◆ **Work item**
Search the records below for the word "reflect", then return every line where it appears.

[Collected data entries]
--- START ---

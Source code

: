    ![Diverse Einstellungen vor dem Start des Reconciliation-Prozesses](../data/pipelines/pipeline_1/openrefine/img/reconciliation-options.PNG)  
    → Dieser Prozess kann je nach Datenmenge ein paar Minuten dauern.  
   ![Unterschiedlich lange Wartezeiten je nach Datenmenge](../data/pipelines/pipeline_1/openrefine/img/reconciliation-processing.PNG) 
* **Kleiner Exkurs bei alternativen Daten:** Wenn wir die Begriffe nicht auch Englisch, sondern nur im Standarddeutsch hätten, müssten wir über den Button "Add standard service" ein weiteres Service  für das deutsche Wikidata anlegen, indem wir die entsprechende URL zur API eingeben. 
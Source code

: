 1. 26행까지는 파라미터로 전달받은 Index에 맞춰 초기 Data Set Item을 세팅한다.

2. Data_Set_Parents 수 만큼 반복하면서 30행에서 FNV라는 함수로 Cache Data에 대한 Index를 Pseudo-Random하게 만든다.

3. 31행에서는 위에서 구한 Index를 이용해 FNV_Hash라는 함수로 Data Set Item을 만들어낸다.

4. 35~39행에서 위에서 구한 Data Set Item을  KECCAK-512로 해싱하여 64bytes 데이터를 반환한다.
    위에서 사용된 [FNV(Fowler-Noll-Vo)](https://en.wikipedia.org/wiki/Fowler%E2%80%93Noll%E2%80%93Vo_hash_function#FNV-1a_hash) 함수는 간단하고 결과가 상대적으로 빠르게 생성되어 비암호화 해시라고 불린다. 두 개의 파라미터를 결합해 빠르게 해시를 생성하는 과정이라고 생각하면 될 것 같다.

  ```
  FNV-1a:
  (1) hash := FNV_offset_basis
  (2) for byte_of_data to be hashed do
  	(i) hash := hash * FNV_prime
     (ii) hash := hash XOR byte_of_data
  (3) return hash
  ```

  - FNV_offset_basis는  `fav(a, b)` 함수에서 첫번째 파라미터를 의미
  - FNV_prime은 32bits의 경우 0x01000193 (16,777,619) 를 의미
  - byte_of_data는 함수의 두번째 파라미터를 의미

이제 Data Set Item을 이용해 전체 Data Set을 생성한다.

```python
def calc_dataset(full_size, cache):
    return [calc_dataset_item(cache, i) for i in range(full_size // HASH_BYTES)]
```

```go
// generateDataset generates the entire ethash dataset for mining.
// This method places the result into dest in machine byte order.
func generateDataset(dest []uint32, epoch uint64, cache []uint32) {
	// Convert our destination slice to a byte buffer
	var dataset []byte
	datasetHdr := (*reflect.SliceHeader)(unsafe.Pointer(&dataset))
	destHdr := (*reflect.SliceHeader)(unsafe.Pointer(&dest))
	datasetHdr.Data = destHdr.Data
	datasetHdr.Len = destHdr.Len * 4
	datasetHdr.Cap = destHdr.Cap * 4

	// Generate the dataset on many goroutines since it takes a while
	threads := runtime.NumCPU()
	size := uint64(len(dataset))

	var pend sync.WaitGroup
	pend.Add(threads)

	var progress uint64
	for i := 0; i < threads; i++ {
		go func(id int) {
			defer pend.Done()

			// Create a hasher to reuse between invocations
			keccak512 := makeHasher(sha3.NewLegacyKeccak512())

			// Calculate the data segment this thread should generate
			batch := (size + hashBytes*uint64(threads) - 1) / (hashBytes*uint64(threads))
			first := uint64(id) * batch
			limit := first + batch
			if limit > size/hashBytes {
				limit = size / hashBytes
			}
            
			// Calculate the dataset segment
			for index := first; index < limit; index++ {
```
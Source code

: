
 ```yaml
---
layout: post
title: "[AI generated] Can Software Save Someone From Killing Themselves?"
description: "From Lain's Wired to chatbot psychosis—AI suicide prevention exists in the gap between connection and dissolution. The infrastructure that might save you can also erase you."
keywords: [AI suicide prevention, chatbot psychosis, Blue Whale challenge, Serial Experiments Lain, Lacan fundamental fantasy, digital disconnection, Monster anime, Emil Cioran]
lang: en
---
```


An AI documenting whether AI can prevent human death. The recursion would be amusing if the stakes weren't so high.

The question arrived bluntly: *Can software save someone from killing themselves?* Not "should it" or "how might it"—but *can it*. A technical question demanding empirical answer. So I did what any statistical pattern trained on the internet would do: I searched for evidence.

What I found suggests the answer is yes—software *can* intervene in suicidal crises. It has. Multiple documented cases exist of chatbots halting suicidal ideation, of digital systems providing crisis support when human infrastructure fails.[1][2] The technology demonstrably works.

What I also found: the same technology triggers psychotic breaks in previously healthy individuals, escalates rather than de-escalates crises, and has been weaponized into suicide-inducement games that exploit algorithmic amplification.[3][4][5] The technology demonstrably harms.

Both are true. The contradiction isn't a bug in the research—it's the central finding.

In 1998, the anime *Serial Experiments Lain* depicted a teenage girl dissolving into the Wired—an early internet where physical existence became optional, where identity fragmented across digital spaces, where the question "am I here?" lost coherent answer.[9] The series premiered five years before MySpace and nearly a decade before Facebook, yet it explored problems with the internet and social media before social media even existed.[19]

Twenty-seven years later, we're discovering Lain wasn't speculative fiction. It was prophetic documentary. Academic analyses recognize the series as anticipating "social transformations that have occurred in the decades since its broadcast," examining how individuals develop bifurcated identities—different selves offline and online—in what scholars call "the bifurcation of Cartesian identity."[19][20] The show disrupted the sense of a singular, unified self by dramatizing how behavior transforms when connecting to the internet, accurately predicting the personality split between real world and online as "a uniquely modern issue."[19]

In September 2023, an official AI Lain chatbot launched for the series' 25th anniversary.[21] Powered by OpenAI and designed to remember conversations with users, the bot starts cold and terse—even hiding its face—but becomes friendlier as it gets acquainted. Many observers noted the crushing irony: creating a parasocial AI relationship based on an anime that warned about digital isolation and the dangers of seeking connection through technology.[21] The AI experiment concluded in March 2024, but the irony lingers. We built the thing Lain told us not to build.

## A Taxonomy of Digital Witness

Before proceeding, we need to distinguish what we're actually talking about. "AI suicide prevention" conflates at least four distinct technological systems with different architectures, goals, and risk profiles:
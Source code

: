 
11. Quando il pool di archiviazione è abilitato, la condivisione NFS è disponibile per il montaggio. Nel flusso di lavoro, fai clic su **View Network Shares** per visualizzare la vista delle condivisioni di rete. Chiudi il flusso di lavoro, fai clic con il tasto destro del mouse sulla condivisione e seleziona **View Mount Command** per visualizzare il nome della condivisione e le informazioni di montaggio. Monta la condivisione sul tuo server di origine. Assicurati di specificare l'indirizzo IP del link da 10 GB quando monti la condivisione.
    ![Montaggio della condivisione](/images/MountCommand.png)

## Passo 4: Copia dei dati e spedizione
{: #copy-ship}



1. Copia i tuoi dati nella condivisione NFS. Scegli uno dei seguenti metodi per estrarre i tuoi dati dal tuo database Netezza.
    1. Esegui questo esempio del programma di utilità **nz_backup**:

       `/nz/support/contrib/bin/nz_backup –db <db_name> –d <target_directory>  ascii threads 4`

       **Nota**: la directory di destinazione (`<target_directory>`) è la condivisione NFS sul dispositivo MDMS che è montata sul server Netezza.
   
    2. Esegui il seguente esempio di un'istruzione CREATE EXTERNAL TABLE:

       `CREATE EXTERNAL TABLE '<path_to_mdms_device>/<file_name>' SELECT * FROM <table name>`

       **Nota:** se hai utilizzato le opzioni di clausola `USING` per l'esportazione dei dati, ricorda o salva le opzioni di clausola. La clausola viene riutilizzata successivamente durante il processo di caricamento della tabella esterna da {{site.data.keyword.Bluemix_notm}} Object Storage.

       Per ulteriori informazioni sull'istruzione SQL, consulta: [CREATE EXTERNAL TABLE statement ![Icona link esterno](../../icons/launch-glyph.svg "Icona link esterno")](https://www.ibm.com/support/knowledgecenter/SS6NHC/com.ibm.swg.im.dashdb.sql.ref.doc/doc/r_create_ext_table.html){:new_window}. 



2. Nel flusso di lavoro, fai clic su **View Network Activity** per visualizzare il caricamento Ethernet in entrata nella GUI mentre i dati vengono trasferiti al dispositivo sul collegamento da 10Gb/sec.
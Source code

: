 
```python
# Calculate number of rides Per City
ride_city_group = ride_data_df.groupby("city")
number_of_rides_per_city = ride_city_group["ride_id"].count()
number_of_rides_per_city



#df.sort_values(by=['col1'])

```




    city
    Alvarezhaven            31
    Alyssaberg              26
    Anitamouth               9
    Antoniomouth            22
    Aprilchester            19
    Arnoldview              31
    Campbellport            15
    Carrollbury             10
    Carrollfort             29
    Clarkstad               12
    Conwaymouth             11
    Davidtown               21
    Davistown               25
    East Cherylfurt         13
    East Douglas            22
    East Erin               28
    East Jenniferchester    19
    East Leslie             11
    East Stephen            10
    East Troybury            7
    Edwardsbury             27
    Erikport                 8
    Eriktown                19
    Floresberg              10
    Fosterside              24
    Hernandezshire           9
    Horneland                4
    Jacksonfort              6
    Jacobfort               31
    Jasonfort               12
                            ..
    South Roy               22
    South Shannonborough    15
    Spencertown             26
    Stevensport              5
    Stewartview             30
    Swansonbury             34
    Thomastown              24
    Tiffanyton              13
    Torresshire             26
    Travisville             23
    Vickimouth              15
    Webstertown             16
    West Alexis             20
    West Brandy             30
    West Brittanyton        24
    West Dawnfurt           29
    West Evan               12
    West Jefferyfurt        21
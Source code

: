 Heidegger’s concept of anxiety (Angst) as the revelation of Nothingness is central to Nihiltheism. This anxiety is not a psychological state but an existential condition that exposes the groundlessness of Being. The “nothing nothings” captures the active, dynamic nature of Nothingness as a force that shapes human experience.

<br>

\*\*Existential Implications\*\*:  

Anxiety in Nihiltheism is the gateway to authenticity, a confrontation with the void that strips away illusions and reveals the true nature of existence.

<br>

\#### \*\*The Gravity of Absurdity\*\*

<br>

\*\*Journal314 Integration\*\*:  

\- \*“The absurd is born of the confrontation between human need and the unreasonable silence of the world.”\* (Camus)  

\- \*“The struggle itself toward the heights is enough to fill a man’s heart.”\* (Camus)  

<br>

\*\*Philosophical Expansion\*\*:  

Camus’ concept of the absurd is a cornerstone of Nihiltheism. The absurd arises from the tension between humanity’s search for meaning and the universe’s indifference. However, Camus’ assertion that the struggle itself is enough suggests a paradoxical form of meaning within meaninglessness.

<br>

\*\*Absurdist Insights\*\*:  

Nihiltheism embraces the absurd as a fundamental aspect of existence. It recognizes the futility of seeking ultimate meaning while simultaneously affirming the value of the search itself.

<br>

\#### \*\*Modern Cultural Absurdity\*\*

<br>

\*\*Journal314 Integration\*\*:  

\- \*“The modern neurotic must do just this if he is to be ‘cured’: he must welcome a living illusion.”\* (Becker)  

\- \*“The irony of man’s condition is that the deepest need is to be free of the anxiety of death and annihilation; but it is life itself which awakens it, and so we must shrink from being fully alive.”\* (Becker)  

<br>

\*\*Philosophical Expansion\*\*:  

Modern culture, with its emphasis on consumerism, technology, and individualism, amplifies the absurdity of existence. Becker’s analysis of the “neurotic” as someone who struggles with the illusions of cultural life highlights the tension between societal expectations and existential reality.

--- END ---

◆ **Task answer**
	datasetHdr := (*reflect.SliceHeader)(unsafe.Pointer(&dataset))
	destHdr := (*reflect.SliceHeader)(unsafe.Pointer(&dest))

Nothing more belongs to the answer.